> Exercise: Every line of the records that holds the word "more" should be copied out.

> Material shown:

◆ ◆ ◆ ◆ ◆ ◆ ◆

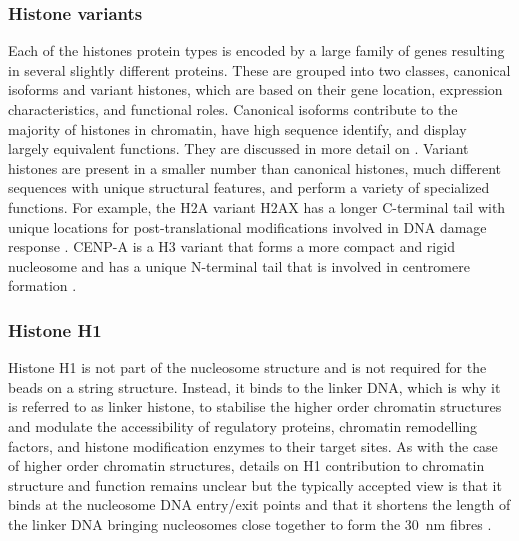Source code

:     \subsubsection{Histone variants}

      Each of the histones protein types is encoded by a large family
      of genes resulting in several slightly different proteins.
      These are grouped into two classes, canonical isoforms
      and variant histones, which are based on their gene location,
      expression characteristics, and functional roles.
      Canonical isoforms contribute to the majority
      of histones in chromatin, have high sequence identify, and display
      largely equivalent functions.  They are discussed in more detail on
      .
      Variant histones are present in a smaller number than canonical
      histones, much different sequences with unique structural features,
      and perform a variety of specialized functions.  For example, the
      H2A variant H2AX has a longer C-terminal tail with unique locations
      for post-translational modifications involved in DNA damage
      response .  CENP-A is a H3 variant that
      forms a more compact and rigid nucleosome and has a unique N-terminal
      tail that is involved in centromere formation \citep{black2011-cenpa}.

    \subsubsection{Histone H1}

      Histone H1 is not part of the nucleosome structure and is not
      required for the beads on a string structure.
      Instead, it binds to the linker DNA, which is why it is referred
      to as linker histone, to stabilise the higher order
      chromatin structures and modulate the accessibility of
      regulatory proteins,
      chromatin remodelling factors, and histone modification enzymes
      to their target sites.
      As with the case of higher order chromatin structures, details
      on H1 contribution to chromatin structure and function remains
      unclear but the typically accepted view is that it binds at
      the nucleosome DNA entry/exit points and that it shortens the
      length of the linker DNA bringing nucleosomes close together
      to form the \SI{30}{\nm} fibres \citep{harshman2013h1-review}.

◆ ◆ ◆ ◆ ◆ ◆ ◆

> Answer for this exercise:
      largely equivalent functions.  They are discussed in more detail on
      forms a more compact and rigid nucleosome and has a unique N-terminal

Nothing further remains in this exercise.